What is Design?
“Everyone designs who devises courses of action aimed at changing existing situations into preferred ones.”
– Herbert A. Simon, social scientist
The products of design are all around us. Every human-made thing you use and service or system you interact with was designed by someone – whether or not they considered themselves a designer.
Objects and graphics are obvious examples of design, but design decisions play an important role in less tangible outcomes, such as services and systems and the plans and policies that affect community life. In many ways these “invisible” designs have an even bigger impact on how we live and experience the world.
Think about your kitchen. Every object in it – the stove, table, refrigerator, right down to the forks in your silverware drawer – was designed. But think a bit further. How did the food get to your fridge? What design process went into ensuring that, when you turn the faucet on your sink, water will come out? All of this infrastructure was designed, too.

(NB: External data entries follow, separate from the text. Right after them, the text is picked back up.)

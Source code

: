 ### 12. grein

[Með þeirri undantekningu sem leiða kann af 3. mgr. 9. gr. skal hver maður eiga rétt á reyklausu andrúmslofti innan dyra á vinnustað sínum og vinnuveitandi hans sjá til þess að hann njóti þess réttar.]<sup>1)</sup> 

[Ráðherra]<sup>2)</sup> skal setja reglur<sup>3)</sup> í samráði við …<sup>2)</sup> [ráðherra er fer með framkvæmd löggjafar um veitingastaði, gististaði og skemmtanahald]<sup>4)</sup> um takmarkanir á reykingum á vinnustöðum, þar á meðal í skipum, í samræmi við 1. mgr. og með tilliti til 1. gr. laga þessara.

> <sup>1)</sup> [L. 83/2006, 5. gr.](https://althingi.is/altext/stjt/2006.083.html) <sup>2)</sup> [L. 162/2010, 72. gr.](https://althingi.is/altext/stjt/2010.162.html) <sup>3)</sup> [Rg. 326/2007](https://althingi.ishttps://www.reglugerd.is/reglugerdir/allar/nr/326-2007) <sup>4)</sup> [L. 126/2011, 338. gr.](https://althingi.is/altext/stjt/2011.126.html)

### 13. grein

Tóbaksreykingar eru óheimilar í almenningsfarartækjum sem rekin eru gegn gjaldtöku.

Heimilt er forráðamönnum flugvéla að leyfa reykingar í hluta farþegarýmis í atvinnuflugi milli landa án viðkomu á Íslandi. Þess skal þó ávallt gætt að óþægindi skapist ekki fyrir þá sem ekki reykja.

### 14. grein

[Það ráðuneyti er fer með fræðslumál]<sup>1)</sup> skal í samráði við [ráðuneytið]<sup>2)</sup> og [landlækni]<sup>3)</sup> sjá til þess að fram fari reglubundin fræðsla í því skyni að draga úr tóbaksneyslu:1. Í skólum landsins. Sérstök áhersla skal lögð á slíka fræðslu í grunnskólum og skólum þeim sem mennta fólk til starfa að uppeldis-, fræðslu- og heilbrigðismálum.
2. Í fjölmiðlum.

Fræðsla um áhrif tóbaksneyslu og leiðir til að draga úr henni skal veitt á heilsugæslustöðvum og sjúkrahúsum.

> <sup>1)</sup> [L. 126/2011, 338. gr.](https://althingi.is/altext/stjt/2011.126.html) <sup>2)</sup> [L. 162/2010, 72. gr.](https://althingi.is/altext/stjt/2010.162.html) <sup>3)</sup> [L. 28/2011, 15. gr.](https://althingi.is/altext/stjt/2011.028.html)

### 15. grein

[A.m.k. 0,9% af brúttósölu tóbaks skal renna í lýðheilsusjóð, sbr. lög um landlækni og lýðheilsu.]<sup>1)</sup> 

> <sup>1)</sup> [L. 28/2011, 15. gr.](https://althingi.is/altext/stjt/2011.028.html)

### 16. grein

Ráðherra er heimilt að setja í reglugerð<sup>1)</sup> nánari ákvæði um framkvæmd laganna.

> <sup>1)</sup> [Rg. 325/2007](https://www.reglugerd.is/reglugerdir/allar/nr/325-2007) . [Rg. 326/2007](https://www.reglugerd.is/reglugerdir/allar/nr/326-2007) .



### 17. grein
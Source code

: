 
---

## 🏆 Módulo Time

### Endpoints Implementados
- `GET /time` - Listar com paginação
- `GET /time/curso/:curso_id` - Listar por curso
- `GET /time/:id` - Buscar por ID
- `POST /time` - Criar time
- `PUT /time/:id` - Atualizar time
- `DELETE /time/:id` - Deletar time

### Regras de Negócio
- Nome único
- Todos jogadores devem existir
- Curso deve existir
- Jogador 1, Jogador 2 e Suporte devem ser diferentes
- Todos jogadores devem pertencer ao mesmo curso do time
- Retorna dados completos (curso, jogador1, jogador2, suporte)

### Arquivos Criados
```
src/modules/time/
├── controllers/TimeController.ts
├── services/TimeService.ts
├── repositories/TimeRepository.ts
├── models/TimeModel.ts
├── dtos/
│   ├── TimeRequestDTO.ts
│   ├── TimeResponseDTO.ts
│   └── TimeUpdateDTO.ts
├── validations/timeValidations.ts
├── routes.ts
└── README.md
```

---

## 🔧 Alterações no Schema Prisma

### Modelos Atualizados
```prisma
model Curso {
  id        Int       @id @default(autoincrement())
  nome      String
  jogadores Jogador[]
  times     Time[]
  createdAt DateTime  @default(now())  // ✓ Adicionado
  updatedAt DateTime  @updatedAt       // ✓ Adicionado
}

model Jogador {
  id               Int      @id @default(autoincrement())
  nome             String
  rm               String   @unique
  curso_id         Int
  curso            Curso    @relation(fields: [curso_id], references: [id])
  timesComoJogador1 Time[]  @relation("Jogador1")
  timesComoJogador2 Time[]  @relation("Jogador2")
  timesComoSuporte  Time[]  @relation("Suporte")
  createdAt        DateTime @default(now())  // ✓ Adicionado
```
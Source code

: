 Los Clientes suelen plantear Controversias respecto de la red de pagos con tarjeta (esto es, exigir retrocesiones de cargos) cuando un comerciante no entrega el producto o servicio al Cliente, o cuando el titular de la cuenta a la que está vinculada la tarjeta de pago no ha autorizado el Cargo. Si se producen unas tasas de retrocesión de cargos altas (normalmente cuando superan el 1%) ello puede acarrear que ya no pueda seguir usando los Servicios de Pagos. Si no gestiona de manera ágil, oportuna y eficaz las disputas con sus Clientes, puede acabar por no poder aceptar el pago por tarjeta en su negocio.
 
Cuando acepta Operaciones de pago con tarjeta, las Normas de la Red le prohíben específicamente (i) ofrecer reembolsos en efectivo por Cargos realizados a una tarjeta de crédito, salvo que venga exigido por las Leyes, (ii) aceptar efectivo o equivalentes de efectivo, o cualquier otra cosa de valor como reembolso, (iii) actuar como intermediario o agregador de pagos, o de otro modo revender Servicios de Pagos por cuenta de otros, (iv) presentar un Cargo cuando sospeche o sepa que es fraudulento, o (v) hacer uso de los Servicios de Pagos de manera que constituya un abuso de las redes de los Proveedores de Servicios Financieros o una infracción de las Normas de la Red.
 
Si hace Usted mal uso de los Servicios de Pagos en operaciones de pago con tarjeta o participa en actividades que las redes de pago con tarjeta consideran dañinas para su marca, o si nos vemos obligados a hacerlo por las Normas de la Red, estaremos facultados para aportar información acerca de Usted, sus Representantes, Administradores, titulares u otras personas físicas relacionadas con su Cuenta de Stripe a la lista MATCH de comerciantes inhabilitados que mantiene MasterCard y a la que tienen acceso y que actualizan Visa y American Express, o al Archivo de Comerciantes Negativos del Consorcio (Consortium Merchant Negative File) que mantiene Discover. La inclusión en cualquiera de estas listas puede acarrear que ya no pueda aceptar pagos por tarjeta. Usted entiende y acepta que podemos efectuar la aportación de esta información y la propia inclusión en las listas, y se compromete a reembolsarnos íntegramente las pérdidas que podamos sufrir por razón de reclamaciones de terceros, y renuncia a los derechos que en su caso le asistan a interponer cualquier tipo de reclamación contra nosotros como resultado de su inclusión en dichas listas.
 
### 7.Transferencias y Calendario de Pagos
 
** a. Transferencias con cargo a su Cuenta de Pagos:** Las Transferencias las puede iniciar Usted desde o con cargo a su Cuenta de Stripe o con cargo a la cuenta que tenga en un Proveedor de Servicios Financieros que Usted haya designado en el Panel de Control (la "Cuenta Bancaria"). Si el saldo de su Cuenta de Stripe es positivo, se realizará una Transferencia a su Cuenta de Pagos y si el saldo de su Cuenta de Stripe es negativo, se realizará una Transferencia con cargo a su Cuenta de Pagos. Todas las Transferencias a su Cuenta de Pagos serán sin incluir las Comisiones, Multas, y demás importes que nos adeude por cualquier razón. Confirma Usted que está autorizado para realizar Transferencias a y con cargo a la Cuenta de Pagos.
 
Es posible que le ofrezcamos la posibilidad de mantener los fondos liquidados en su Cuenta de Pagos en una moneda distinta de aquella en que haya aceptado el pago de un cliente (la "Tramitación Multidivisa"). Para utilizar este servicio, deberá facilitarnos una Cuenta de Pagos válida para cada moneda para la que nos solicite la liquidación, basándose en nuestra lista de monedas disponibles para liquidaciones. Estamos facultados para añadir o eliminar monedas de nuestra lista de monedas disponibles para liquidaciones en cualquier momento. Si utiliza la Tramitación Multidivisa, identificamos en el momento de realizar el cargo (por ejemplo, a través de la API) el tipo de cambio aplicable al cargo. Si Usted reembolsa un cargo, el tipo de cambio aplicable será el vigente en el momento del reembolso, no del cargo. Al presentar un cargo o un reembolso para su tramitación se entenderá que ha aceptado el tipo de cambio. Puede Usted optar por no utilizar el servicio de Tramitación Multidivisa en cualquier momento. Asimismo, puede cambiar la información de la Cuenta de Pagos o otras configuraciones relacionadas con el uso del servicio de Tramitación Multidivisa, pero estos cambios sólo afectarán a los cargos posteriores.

Because design decisions have such wide reaching impacts, in recent decades the use of design methods and tools (sometimes called “design thinking”) has spread beyond the confines of the “traditional” design disciplines and is used as a process for innovative thinking among business people, educators, scientists, social workers, communities, and many others. Dozens of domain- and discipline-specific design approaches exist today to help practitioners describe and organize the design process. Engineering Design, Human-Centered Design, User-Centered Design, and Design Thinking are a few that may be familiar to you.
Common phases of design
Despite the diversity among them, there are a few key phases of activity that are common to virtually all design and creative problem-solving activities. At a very basic level, all design processes require you to research and understand the design opportunity, develop and explore a variety of potential solutions, and then proceed to test those ideas and refine them until arriving at a final product. Different disciplines and design methodologies may use alternative terms to refer to these same general ideas.
In the practice of biomimetic design, we go through each of these phases as well – they are simply approached with a slightly different perspective. The Core Concepts and Methods sections of this toolbox provide an orientation to that perspective and offer a practical framework — the Biomimicry Design Spiral — that describes the essential steps a design team should take when seeking biomimetic solutions to a design challenge.